ACTION ITEM ▸ Below are lines of data; restate word for word those running from the line containing "parametrized by an" to the line containing "supports dynamic code", inclusive, and no others.

INPUT MATERIAL ▸
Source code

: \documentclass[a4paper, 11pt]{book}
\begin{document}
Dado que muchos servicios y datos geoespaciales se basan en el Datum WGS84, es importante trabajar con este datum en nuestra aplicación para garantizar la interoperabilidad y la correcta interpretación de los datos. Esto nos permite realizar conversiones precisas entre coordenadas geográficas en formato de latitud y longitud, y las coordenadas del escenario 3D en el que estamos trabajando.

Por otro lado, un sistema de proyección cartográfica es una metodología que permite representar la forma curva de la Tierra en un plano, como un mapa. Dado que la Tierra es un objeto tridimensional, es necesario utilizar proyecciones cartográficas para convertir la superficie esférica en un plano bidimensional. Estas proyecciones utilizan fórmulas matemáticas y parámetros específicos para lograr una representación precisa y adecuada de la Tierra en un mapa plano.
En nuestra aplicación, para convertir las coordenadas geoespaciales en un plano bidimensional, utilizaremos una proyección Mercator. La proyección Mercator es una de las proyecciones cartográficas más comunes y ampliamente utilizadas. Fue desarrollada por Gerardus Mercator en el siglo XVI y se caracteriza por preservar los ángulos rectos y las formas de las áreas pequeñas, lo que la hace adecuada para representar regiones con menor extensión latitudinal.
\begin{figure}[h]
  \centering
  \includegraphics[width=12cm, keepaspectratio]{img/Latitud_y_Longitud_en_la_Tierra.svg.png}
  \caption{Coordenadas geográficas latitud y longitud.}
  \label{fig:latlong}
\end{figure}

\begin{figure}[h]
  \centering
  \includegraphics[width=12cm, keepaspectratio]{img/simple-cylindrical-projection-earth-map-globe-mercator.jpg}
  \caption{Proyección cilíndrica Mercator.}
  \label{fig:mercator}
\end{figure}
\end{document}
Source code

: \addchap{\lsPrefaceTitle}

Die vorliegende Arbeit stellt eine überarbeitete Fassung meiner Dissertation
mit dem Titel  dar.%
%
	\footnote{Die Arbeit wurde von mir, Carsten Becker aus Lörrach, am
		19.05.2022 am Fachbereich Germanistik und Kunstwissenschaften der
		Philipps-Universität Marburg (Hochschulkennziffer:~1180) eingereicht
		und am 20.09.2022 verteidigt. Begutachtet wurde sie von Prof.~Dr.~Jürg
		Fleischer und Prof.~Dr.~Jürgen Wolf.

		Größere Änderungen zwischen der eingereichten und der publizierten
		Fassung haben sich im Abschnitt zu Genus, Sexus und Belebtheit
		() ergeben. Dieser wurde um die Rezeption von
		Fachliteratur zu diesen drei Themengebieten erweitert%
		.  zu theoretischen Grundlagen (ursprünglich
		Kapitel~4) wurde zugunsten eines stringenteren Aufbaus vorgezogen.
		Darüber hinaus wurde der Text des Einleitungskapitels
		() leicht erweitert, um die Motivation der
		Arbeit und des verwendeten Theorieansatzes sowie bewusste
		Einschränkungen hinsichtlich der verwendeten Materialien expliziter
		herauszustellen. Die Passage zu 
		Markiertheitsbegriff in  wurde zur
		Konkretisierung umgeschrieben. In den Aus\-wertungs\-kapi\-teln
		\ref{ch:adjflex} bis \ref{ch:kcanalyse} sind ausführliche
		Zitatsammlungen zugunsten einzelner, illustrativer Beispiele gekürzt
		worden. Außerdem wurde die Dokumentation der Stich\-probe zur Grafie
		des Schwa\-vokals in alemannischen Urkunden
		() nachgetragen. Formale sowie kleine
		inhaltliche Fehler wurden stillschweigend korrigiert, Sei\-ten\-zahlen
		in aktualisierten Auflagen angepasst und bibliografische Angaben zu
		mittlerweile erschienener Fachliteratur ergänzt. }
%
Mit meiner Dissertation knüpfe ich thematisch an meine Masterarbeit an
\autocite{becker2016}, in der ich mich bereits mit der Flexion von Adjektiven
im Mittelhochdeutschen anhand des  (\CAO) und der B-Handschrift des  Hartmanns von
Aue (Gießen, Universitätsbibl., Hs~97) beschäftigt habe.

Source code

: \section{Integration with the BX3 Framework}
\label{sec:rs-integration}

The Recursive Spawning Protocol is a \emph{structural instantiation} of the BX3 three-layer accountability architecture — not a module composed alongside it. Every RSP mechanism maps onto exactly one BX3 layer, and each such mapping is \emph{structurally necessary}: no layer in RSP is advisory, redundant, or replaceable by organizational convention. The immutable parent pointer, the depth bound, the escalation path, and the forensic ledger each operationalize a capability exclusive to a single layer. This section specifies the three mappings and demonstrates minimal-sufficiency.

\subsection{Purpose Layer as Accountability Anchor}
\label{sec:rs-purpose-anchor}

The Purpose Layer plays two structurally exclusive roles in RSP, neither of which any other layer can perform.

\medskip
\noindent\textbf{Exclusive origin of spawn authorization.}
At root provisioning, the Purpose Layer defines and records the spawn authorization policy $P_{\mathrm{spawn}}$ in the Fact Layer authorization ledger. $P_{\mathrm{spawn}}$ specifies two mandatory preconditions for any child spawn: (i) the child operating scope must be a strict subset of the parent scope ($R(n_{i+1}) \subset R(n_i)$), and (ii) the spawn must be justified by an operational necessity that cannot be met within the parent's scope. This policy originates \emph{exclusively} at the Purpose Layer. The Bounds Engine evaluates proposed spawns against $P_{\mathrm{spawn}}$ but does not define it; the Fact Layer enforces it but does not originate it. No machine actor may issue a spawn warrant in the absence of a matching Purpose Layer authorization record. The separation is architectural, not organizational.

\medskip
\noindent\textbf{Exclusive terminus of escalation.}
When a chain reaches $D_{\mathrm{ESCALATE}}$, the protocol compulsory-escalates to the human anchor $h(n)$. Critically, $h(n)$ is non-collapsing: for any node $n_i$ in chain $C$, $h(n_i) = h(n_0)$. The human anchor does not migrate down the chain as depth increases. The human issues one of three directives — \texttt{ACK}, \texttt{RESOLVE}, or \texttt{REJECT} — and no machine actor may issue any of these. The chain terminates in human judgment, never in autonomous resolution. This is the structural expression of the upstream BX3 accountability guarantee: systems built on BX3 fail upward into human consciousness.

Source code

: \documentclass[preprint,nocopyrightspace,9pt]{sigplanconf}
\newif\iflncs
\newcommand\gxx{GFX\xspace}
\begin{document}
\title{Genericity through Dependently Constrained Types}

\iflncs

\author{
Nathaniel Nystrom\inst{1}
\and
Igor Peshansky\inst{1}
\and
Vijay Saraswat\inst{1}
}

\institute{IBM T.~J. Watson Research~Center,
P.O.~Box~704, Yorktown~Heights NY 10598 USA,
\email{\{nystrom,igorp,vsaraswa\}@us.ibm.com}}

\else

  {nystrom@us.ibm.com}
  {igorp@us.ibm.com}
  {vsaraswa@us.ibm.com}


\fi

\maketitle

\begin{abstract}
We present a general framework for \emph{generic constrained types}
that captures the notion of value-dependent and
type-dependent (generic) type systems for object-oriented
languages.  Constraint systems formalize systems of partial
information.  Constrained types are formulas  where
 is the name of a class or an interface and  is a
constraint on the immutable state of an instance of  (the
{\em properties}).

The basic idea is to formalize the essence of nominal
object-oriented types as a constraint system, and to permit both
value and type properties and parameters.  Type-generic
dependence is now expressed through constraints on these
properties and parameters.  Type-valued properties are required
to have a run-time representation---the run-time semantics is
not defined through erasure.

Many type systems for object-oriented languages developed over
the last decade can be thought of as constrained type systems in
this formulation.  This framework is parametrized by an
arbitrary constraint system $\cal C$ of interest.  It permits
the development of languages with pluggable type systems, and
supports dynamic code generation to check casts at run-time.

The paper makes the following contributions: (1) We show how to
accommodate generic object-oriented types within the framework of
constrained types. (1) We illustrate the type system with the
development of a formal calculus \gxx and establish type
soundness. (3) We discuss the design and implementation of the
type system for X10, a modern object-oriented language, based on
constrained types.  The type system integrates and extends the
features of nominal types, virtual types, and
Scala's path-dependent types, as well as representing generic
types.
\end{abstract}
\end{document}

RESULT ▸
this formulation.  This framework is parametrized by an
arbitrary constraint system $\cal C$ of interest.  It permits
the development of languages with pluggable type systems, and
supports dynamic code generation to check casts at run-time.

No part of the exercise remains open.